I had several goals while visiting Lana’i as part of the Lana’i Visitor’s Bureau New Media Artist in Residence Program. One of those goals was to find corners of the island that not everyone explores and to see more of the natural beauty that defines Lanai as a Hawaiian treasure. These guiding travel principles led me to a five mile hike along the Koloiki Ridge Trail.
I had a few hours of alone time while Scott was golfing, and decided to head out on the trail which starts near the Four Seasons Lodge at Koele. I of course wanted to see the beautiful views promised in my brochure, but as I wrote about earlier, I was also tracking the elusive mouflon, the rare Lanai mountain goat.
If you plan on hiking the trail, there are some precautions you need to observe. Check with the hotel concierge about trail conditions. In the wet season certain portions of the trail become impassible at best and very dangerous at worst. Also let them know where you are going and when. That way someone will know your whereabouts should something happen on the trail. The hike takes several hours, so take a daypack with water and snacks to keep you going along the way.
The morning fog had lifted in the Lanai highlands as I walked the short distance from Koele to the start of the Koloiki trail. The caretakers have done a great job marking key points on the trail with red and while signs so that directionally handicapped hikers, like myself, don’t get lost along the way.
The first marker is located at the Experience at Koele Clubhouse, directing the hiker along the path towards the signature 17th hole. The course was closed that day, so I didn’t have to worry about golf balls whizzing past my head, but you should always be aware of where golfers are before crossing any fairway. Continue along the asphalt path until you reach the third marker at the entrance to a thick stand of Cook Pines known as “The Cathedral of Trees.”
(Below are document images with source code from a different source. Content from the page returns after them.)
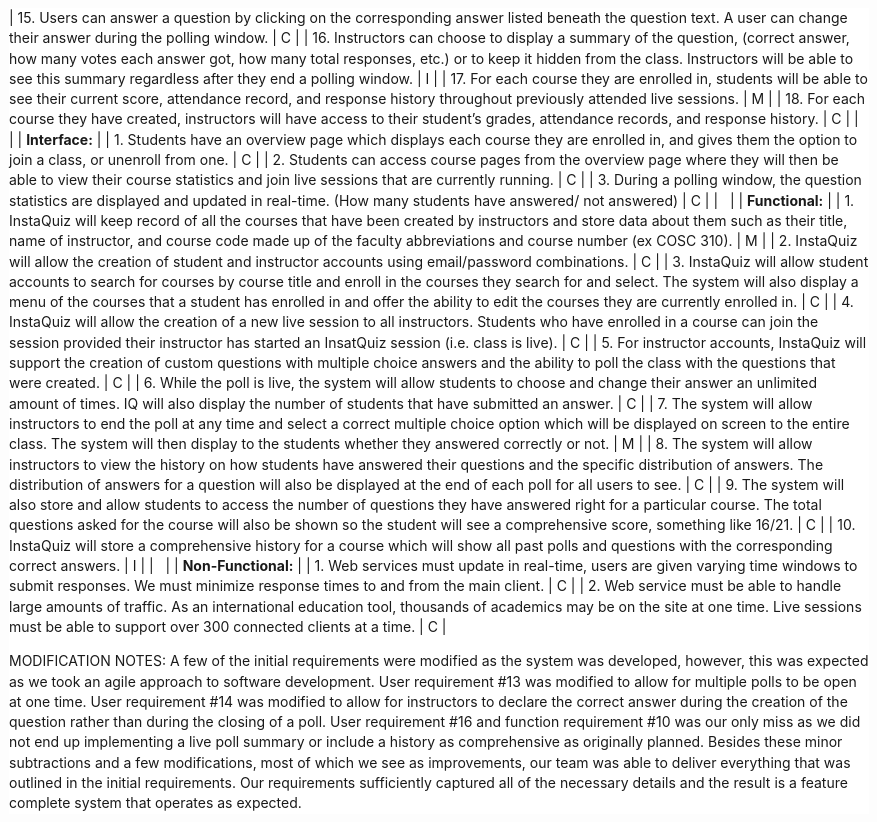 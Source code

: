| 15. Users can answer a question by clicking on the corresponding answer listed beneath the question text. A user can change their answer during the polling window. | C |
| 16. Instructors can choose to display a summary of the question, (correct answer, how many votes each answer got, how many total responses, etc.) or to keep it hidden from the class. Instructors will be able to see this summary regardless after they end a polling window. | I |
| 17. For each course they are enrolled in, students will be able to see their current score, attendance record, and response history throughout previously attended live sessions. | M |
| 18. For each course they have created, instructors will have access to their student’s grades, attendance records, and response history. | C |
| &nbsp; |
| **Interface:** |
| 1. Students have an overview page which displays each course they are enrolled in, and gives them the option to join a class, or unenroll from one. | C |
| 2. Students can access course pages from the overview page where they will then be able to view their course statistics and join live sessions that are currently running. | C |
| 3. During a polling window, the question statistics are displayed and updated in real-time. (How many students have answered/ not answered) | C |
| &nbsp; |
| **Functional:** |
| 1. InstaQuiz will keep record of all the courses that have been created by instructors and store data about them such as their title, name of instructor, and course code made up of the faculty abbreviations and course number (ex COSC 310). | M | 
| 2. InstaQuiz will allow the creation of student and instructor accounts using email/password combinations. | C |
| 3. InstaQuiz will allow student accounts to search for courses by course title and enroll in the courses they search for and select. The system will also display a menu of the courses that a student has enrolled in and offer the ability to edit the courses they are currently enrolled in. | C |
| 4. InstaQuiz will allow the creation of a new live session to all instructors. Students who have enrolled in a course can join the session provided their instructor has started an InsatQuiz session (i.e. class is live). | C |
| 5. For instructor accounts, InstaQuiz will support the creation of custom questions with multiple choice answers and the ability to poll the class with the questions that were created. | C |
| 6. While the poll is live, the system will allow students to choose and change their answer an unlimited amount of times. IQ will also display the number of students that have submitted an answer. | C |
| 7. The system will allow instructors to end the poll at any time and select a correct multiple choice option which will be displayed on screen to the entire class. The system will then display to the students whether they answered correctly or not. | M |
| 8. The system will allow instructors to view the history on how students have answered their questions and the specific distribution of answers. The distribution of answers for a question will also be displayed at the end of each poll for all users to see. | C |
| 9. The system will also store and allow students to access the number of questions they have answered right for a particular course. The total questions asked for the course will also be shown so the student will see a comprehensive score, something like 16/21. | C |
| 10. InstaQuiz will store a comprehensive history for a course which will show all past polls and questions with the corresponding correct answers. | I |
| &nbsp; | 
| **Non-Functional:** |
| 1. Web services must update in real-time, users are given varying time windows to submit responses. We must minimize response times to and from the main client. | C |
| 2. Web service must be able to handle large amounts of traffic. As an international education tool, thousands of academics may be on the site at one time. Live sessions must be able to support over 300 connected clients at a time. | C |
<br>

MODIFICATION NOTES: A few of the initial requirements were modified as the system was developed, however, this was expected as we took an agile approach to software development. User requirement #13 was modified to allow for multiple polls to be open at one time. User requirement #14 was modified to allow for instructors to declare the correct answer during the creation of the question rather than during the closing of a poll. User requirement #16 and function requirement #10 was our only miss as we did not end up implementing a live poll summary or include a history as comprehensive as originally planned. Besides these minor subtractions and a few modifications, most of which we see as improvements, our team was able to deliver everything that was outlined in the initial requirements. Our requirements sufficiently captured all of the necessary details and the result is a feature complete system that operates as expected. 
<br>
In all honesty, this part of the trail is pretty boring. It’s just the prelude though, soon the trail becomes much more interesting as you leave the pavement and enter into the dense forest. The next two markers are set at forks in the road, where you take the left path each time. Finally you pass by huge water tanks and then the trail narrows as it meanders through a thick copse of trees until you reach a steep hill marked by Guava trees. Be very careful navigating the hill, especially if there has been rain recently. When I was there courtesy hiking poles were propped up against a tree, an act of kindness that prevented a tumble down the hill.
The 9th marker indicates the start of the actual nature part of the nature hike as you turn left on a dirt path that once served as the service road for the tunnels that carry drinking water from Maunelei Gulch to Lanai City. This portion of the trail is a straight shot through a thick forest, fallen trees at times blocking the way. Even though I didn’t see any, be on the lookout for the skittish axis deer as they forage for food. There are more deer than people on Lanai, so there’s a good chance you’ll spot at least one.
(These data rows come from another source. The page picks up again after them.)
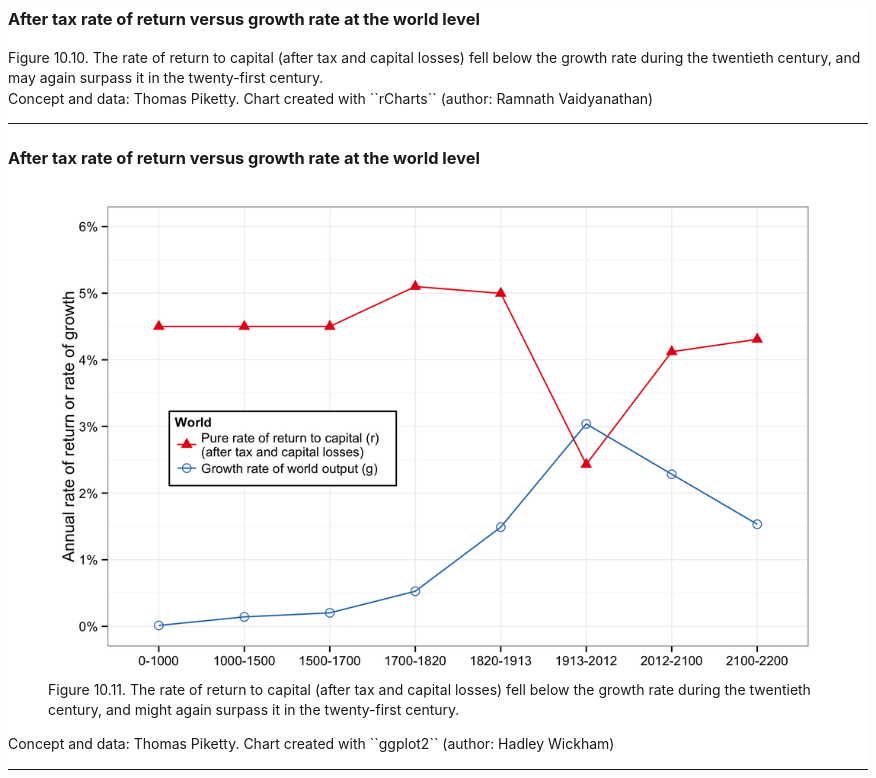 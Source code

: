 
### After tax rate of return versus growth rate at the world level


<iframe src = 'figures/Figure_10_10.html' alt = "Figure 10.10. After tax rate of return versus growth rate at the world level, from Antiquity until 2100.">
</iframe><icaption class = 'icaption'>Figure 10.10. The rate of return to capital (after tax and capital losses) fell below the growth rate during the twentieth century, and may again surpass it in the twenty-first century.</icaption> 
<footer class = 'footnote'>  
Concept and data: Thomas Piketty. Chart created with ``rCharts`` (author: Ramnath Vaidyanathan)  
</footer>  

---

### After tax rate of return versus growth rate at the world level

<figure>  
<img src = "../../figures/Figure_10_11.png" alt = "Figure 10.11. After tax rate of return versus growth rate at the world level, from Antiquity until 2200.">  
<figcaption class = 'figcaption'>Figure 10.11. The rate of return to capital (after tax and capital losses) fell below the growth rate during the twentieth century, and might again surpass it in the twenty-first century.</figcaption>  
</figure> 
<footer class = 'footnote'>
Concept and data: Thomas Piketty. Chart created with ``ggplot2`` (author: Hadley Wickham)
</footer>  

--- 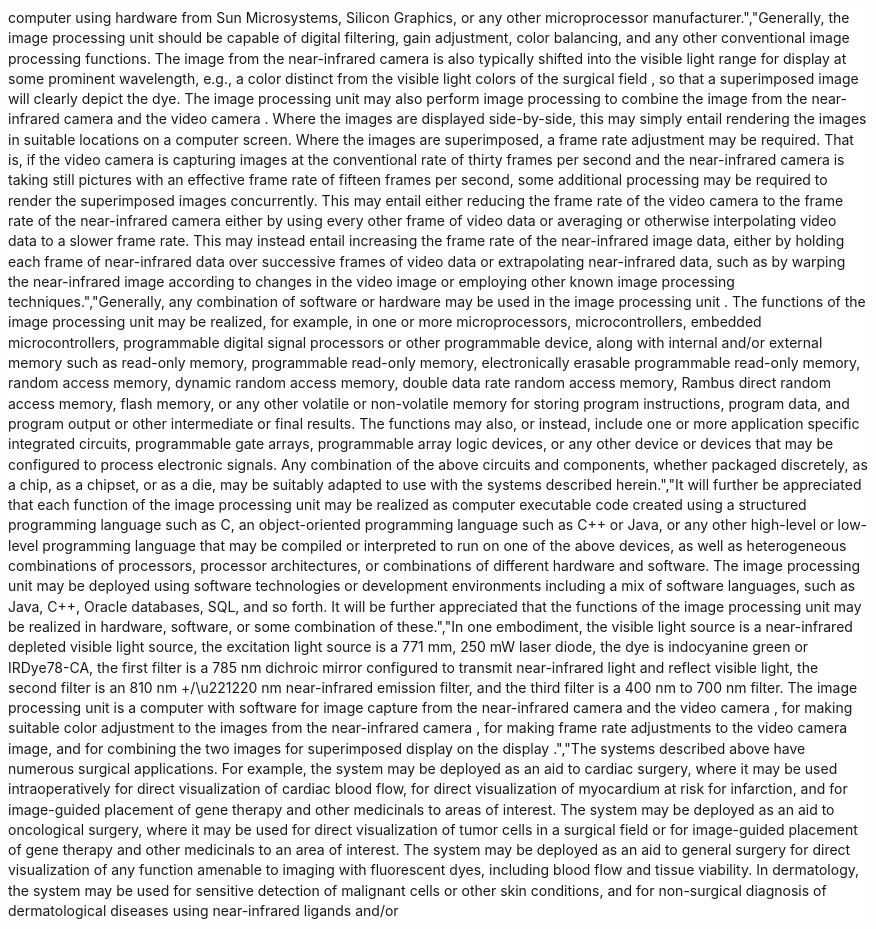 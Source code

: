 computer using hardware from Sun Microsystems, Silicon Graphics, or any other microprocessor manufacturer.","Generally, the image processing unit  should be capable of digital filtering, gain adjustment, color balancing, and any other conventional image processing functions. The image from the near-infrared camera  is also typically shifted into the visible light range for display at some prominent wavelength, e.g., a color distinct from the visible light colors of the surgical field , so that a superimposed image will clearly depict the dye. The image processing unit  may also perform image processing to combine the image from the near-infrared camera  and the video camera . Where the images are displayed side-by-side, this may simply entail rendering the images in suitable locations on a computer screen. Where the images are superimposed, a frame rate adjustment may be required. That is, if the video camera  is capturing images at the conventional rate of thirty frames per second and the near-infrared camera  is taking still pictures with an effective frame rate of fifteen frames per second, some additional processing may be required to render the superimposed images concurrently. This may entail either reducing the frame rate of the video camera  to the frame rate of the near-infrared camera  either by using every other frame of video data or averaging or otherwise interpolating video data to a slower frame rate. This may instead entail increasing the frame rate of the near-infrared image data, either by holding each frame of near-infrared data over successive frames of video data or extrapolating near-infrared data, such as by warping the near-infrared image according to changes in the video image or employing other known image processing techniques.","Generally, any combination of software or hardware may be used in the image processing unit . The functions of the image processing unit  may be realized, for example, in one or more microprocessors, microcontrollers, embedded microcontrollers, programmable digital signal processors or other programmable device, along with internal and\/or external memory such as read-only memory, programmable read-only memory, electronically erasable programmable read-only memory, random access memory, dynamic random access memory, double data rate random access memory, Rambus direct random access memory, flash memory, or any other volatile or non-volatile memory for storing program instructions, program data, and program output or other intermediate or final results. The functions may also, or instead, include one or more application specific integrated circuits, programmable gate arrays, programmable array logic devices, or any other device or devices that may be configured to process electronic signals. Any combination of the above circuits and components, whether packaged discretely, as a chip, as a chipset, or as a die, may be suitably adapted to use with the systems described herein.","It will further be appreciated that each function of the image processing unit  may be realized as computer executable code created using a structured programming language such as C, an object-oriented programming language such as C++ or Java, or any other high-level or low-level programming language that may be compiled or interpreted to run on one of the above devices, as well as heterogeneous combinations of processors, processor architectures, or combinations of different hardware and software. The image processing unit  may be deployed using software technologies or development environments including a mix of software languages, such as Java, C++, Oracle databases, SQL, and so forth. It will be further appreciated that the functions of the image processing unit  may be realized in hardware, software, or some combination of these.","In one embodiment, the visible light source  is a near-infrared depleted visible light source, the excitation light source  is a 771 mm, 250 mW laser diode, the dye  is indocyanine green or IRDye78-CA, the first filter  is a 785 nm dichroic mirror configured to transmit near-infrared light and reflect visible light, the second filter  is an 810 nm +\/\u221220 nm near-infrared emission filter, and the third filter  is a 400 nm to 700 nm filter. The image processing unit  is a computer with software for image capture from the near-infrared camera  and the video camera , for making suitable color adjustment to the images from the near-infrared camera , for making frame rate adjustments to the video camera  image, and for combining the two images for superimposed display on the display .","The systems described above have numerous surgical applications. For example, the system may be deployed as an aid to cardiac surgery, where it may be used intraoperatively for direct visualization of cardiac blood flow, for direct visualization of myocardium at risk for infarction, and for image-guided placement of gene therapy and other medicinals to areas of interest. The system may be deployed as an aid to oncological surgery, where it may be used for direct visualization of tumor cells in a surgical field or for image-guided placement of gene therapy and other medicinals to an area of interest. The system may be deployed as an aid to general surgery for direct visualization of any function amenable to imaging with fluorescent dyes, including blood flow and tissue viability. In dermatology, the system may be used for sensitive detection of malignant cells or other skin conditions, and for non-surgical diagnosis of dermatological diseases using near-infrared ligands and\/or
At the end of the dirt road you come to the intersection with the Munro Trail, one of the most important trails on the island. The seven mile dirt trail is popular for offroaders, so listen for the sound of impending Jeeps barreling down the single lane road.
The hike follows the Munro Trail for a while, past groves of Kukui nut trees, yellow ginger plants and Ironwood trees. Pause for a moment on the trail and just stop to listen. The faint rustle of leaves, the distant roar of the ocean and the occasional bird chirping all create a bucolic symphony as you enjoy one of the hardest to reach areas on the island.
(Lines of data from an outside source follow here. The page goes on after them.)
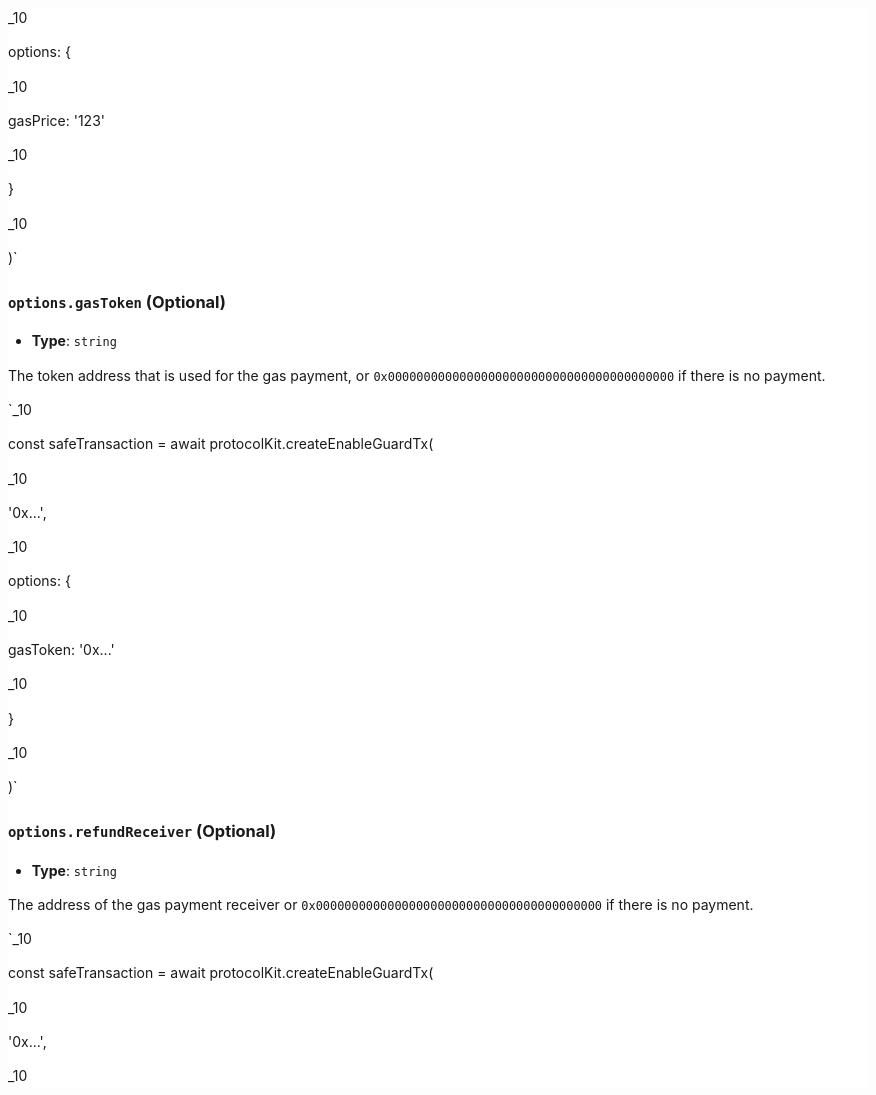 _10

options: {

_10

gasPrice: '123'

_10

}

_10

)`

### `options.gasToken` (Optional)

- **Type**: `string`

The token address that is used for the gas payment, or `0x0000000000000000000000000000000000000000` if there is no payment.

`_10

const safeTransaction = await protocolKit.createEnableGuardTx(

_10

'0x...',

_10

options: {

_10

gasToken: '0x...'

_10

}

_10

)`

### `options.refundReceiver` (Optional)

- **Type**: `string`

The address of the gas payment receiver or `0x0000000000000000000000000000000000000000` if there is no payment.

`_10

const safeTransaction = await protocolKit.createEnableGuardTx(

_10

'0x...',

_10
When you reach marker #17 on your left, turn off the Munro Trail and begin the sojourn to the star of the hike, Koloiki Ridge. After walking through a thick stand of trees, their branches forming a thick leafy roof overhead, I emerged from the deciduous forest into a completely different landscape. The rock outcroppings and dusty trail were more like the Garden of the Gods than a proper forest. This was the point where I realized the mouflon might be nearby, well suited for the steep, rocky terrain.
After a brief hike through the moonscape, I emerged into a stunning display of nature’s beauty, Koloiki Ridge. The ridge extends towards the ocean, separating the Naio and Maunalei Gulches. Not only is this area important for its natural beauty, but it once played an important role in the history of Lanai.
The Naio Gulch to the left is home to the Naio tree, a scented wood that is similar to sandalwood. The Maunalei Gulch to the right was where the ancient Hawaiians cultivated taro, a staple of the Hawaiian diet. The Ridge area was also the site of a fierce 18th century battle when forces from the Big Island arrived to lay siege to Lanai. The Lanai warriors were eventually starved out and succumbed to the invaders, but you can still see evidence of their fortifications in the sides of the cliffs below.
Staring off into the distance, both Maui and Molokai are visible on a clear day and the scene which unfolds below is simply stunning. I’m not sure how long I stood there, marveling at the beauty of the landscape, but I could have spent all day paying homage to the impressive display. I walked around the top of the ridge, eyeing the gulches as they lead into the ocean from every vantage point before collecting my things and making the long trek back to the hotel.
The walk back to Koele was speedy and before I knew it, I was back at the Lodge, sweaty and dirty but otherwise none the worse for wear. The trail can be strenuous at times and most people don’t even know about it, but it is one of the most remarkable activities available on the small island of Lanai.